Andrew Haley wrote:
Till Straumann wrote:
gcc-4.3.2 seems to produce bad code when
accessing an array of small 'volatile'
objects -- it may try to access multiple
such objects in a 'parallel' fashion.
E.g., instead of reading two consecutive
'volatile short's sequentially it reads
a single 32-bit longword. This may crash
e.g., when accessing a memory-mapped device
which allows only 16-bit accesses.
If I compile this code fragment
void volarrcpy(short *d, volatile short *s, int n)
{
int i;
for (i=0; i<n; i++)
d[i] = s[i];
}
with '-O3' (the critical option seems to be '-ftree-vectorize')
then gcc-4.3.2 produces quite complicated code
but the essential section is (powerpc)
.L7:
lhz 0,0(11)
addi 11,11,2
lwzx 0,4,9
stwx 0,3,9
addi 9,9,4
bdnz .L7
or i386
.L7:
movw (%ecx), %ax
movl (%esi,%edx,4), %eax
movl %eax, (%ebx,%edx,4)
incl %edx
addl $2, %ecx
cmpl %edx, -20(%ebp)
ja .L7
Disassembled back into C-code, this reads
uint32_t *dst_l = (uint32_t*)d;
uint32_t *src_l = (uint32_t*)s;
for (i=0; i<n/2; i++) {
d[i] = s[i];
dst_l[i] = src_l[i];
}
This code seems neither optimal nor correct.

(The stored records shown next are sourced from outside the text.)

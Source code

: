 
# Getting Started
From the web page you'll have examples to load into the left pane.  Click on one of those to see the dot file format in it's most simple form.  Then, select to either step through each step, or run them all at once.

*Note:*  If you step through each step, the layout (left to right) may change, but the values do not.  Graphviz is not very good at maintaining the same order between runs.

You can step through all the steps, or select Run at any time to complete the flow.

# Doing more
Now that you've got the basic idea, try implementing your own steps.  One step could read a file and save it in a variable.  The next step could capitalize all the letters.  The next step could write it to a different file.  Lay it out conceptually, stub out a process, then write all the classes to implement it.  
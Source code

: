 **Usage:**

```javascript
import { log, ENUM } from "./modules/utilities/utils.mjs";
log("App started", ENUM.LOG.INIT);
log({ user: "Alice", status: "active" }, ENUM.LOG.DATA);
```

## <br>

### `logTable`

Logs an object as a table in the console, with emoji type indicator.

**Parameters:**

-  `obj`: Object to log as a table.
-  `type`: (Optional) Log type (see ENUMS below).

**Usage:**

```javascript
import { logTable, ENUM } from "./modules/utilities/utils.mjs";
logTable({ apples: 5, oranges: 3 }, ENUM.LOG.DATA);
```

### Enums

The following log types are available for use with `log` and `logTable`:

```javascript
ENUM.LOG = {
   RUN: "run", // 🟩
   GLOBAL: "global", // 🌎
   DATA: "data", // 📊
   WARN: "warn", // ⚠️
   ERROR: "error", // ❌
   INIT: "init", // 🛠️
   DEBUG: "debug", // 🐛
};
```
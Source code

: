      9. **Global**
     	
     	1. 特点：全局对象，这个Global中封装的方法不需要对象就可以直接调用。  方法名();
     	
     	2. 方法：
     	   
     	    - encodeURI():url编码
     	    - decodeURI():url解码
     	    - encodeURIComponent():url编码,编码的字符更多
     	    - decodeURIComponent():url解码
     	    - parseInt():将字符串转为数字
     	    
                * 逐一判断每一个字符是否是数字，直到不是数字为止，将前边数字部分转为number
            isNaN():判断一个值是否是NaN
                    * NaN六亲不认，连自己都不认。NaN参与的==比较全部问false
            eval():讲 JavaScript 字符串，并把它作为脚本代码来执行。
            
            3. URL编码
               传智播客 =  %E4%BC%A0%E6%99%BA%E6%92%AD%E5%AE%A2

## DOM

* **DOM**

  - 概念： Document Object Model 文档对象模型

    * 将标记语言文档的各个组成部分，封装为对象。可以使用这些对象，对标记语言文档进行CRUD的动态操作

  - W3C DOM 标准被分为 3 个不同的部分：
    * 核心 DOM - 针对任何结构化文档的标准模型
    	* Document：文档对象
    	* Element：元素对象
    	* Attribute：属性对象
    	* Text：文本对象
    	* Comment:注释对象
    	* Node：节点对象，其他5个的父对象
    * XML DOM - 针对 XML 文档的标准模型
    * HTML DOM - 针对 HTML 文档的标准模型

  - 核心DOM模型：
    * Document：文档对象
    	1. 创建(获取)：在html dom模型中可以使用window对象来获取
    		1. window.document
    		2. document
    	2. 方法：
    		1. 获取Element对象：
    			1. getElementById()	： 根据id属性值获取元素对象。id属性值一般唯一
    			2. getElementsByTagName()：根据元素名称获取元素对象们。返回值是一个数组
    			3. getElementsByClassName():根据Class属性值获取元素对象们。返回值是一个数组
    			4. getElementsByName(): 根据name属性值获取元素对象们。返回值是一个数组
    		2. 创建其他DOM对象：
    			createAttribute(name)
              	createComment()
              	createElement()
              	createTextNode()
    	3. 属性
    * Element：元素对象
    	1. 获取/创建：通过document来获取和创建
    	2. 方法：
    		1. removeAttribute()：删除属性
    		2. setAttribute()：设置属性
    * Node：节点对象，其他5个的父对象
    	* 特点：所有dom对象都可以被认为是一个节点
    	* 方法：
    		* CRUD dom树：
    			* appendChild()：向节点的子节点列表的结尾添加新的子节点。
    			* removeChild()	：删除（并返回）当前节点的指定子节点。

Besides reading half of the locations twice
which violates the semantics of volatile
objects accessing such objects in a 'vectorized'
way (in this case: instead of reading
two adjacent short addresses gcc emits
a single 32-bit read) seems illegal to me.
Similar behavior seems to be present in 4.3.3.
Does anybody have some insight? Should I file
a bug report?
I can't reproduce this with "GCC: (GNU) 4.3.3 20081110 (prerelease)"
.L8:
movzwl (%ecx), %eax
addl $1, %ebx
addl $2, %ecx
movw %ax, (%edx)
addl $2, %edx
cmpl %ebx, 16(%ebp)
jg .L8
I think you should upgrade.
Andrew.
OK, try this then:
void
c(char *d, volatile char *s)
{
int i;
for ( i=0; i<32; i++ )
d[i]=s[i];
}
(gcc --version: gcc (Ubuntu 4.3.3-5ubuntu4) 4.3.3)
gcc -m32 -c -S -O3
produces an unrolled sequence:
movzbl (%ecx), %eax
leal 20(%ebx), %edx
movl (%ecx), %eax
movl %eax, (%edi)
movzbl 1(%ecx), %eax
movl 4(%ecx), %eax
movl %eax, 4(%edi)
movzbl 2(%ecx), %eax
movl 4(%ebx), %eax
movl %eax, 4(%esi)
movzbl 3(%ecx), %eax
movl 8(%ebx), %eax
movl %eax, 8(%esi)
... < snip >...
The 64-bit version even uses SSE registers to
load the volatile data:
(gcc -c -S -O3)
.L7:
movzbl (%rsi), %eax
movdqu (%rsi), %xmm0
movdqa %xmm0, (%rdi)
movzbl 1(%rsi), %eax
movdqu (%rdx), %xmm0
movdqa %xmm0, 16(%rdi)
Not sure an upgrade helps ;-)
-- Till